#### What is being asked
Please return only the lines from the one holding "The Park Fire is" through the one holding "One Butte County", exactly as they appear in the records below, both ends included.

[Collected data]
··········

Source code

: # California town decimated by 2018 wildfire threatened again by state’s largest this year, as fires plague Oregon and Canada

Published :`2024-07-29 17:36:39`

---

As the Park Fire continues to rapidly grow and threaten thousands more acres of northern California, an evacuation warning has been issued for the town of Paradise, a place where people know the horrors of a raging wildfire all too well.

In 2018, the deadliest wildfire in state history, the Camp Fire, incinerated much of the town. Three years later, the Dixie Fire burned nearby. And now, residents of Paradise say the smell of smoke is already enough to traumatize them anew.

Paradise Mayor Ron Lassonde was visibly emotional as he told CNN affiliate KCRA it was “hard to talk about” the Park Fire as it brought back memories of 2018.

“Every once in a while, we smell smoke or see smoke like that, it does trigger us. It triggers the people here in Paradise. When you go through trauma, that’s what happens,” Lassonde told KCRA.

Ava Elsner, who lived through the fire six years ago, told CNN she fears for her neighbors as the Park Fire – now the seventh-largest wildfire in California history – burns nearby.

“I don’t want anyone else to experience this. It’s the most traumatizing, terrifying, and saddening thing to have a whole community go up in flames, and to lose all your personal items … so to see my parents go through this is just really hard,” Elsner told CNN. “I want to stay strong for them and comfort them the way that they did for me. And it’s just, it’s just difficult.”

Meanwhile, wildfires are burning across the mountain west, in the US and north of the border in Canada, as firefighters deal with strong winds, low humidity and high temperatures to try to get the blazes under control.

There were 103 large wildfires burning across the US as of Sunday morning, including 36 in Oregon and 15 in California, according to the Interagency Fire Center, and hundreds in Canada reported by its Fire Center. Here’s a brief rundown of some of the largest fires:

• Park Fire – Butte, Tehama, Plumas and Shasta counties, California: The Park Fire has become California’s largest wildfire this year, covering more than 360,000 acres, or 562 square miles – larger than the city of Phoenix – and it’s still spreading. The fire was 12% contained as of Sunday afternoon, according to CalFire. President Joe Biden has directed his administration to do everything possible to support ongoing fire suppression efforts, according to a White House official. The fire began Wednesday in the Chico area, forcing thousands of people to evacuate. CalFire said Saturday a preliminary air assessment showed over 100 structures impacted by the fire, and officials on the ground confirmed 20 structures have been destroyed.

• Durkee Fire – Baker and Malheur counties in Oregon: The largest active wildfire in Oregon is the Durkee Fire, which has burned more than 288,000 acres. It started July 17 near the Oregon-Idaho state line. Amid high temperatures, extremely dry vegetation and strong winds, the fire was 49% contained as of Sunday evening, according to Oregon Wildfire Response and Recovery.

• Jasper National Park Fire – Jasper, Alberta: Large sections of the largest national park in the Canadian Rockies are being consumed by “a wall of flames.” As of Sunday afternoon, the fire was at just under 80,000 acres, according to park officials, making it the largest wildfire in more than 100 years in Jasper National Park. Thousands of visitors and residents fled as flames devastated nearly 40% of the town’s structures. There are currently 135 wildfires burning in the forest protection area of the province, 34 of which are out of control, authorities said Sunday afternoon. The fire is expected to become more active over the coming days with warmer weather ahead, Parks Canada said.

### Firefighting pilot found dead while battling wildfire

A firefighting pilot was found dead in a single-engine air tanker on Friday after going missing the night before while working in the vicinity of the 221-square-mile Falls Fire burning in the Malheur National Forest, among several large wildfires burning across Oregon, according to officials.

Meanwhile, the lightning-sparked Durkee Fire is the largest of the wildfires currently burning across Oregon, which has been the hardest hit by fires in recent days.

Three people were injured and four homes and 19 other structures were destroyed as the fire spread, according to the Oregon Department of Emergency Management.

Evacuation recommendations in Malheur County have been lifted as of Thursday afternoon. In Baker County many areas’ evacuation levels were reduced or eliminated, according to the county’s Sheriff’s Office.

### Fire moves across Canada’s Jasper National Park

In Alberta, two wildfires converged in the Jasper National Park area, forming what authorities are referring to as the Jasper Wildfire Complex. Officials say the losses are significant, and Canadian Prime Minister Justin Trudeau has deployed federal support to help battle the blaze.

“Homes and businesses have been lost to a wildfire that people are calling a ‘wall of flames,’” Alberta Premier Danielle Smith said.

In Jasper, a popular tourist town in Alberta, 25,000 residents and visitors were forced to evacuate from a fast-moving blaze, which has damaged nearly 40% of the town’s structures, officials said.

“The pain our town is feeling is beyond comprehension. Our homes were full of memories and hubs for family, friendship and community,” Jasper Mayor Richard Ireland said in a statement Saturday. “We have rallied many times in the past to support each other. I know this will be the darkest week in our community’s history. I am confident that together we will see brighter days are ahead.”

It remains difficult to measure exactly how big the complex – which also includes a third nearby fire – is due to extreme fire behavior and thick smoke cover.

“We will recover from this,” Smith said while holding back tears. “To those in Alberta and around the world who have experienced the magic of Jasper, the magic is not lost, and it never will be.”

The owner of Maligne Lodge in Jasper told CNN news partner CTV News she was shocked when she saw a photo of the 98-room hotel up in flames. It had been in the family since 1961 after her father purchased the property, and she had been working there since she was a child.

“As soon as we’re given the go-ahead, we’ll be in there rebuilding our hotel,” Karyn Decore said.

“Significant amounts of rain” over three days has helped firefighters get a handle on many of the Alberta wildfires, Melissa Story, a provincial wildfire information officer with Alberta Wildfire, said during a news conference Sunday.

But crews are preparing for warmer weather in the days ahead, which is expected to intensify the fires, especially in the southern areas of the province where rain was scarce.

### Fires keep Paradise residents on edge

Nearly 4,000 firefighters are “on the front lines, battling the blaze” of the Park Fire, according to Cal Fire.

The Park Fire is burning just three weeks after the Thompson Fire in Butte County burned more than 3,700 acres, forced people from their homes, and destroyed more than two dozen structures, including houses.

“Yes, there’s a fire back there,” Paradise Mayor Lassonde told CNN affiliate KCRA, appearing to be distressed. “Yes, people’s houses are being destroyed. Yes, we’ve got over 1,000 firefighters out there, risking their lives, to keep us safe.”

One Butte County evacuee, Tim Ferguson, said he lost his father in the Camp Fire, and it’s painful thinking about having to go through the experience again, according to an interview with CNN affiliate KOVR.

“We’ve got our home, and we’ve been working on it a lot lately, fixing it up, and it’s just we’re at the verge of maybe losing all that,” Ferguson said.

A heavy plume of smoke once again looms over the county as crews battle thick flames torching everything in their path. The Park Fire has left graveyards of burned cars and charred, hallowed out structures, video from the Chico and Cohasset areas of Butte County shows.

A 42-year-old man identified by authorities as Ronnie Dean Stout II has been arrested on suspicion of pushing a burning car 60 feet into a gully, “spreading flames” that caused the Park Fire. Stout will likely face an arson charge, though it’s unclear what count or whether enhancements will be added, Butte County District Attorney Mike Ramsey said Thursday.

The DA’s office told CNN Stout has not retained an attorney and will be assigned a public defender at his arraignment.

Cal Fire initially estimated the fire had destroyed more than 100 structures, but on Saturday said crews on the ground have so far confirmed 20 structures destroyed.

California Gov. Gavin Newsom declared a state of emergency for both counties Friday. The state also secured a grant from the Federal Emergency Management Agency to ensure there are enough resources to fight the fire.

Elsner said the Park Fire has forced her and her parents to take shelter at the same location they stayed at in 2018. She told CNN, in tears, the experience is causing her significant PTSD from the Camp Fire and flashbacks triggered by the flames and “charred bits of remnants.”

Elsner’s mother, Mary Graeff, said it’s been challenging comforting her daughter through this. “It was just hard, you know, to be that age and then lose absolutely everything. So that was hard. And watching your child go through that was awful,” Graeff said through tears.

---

··········

#### Task solution
The Park Fire is burning just three weeks after the Thompson Fire in Butte County burned more than 3,700 acres, forced people from their homes, and destroyed more than two dozen structures, including houses.

“Yes, there’s a fire back there,” Paradise Mayor Lassonde told CNN affiliate KCRA, appearing to be distressed. “Yes, people’s houses are being destroyed. Yes, we’ve got over 1,000 firefighters out there, risking their lives, to keep us safe.”

One Butte County evacuee, Tim Ferguson, said he lost his father in the Camp Fire, and it’s painful thinking about having to go through the experience again, according to an interview with CNN affiliate KOVR.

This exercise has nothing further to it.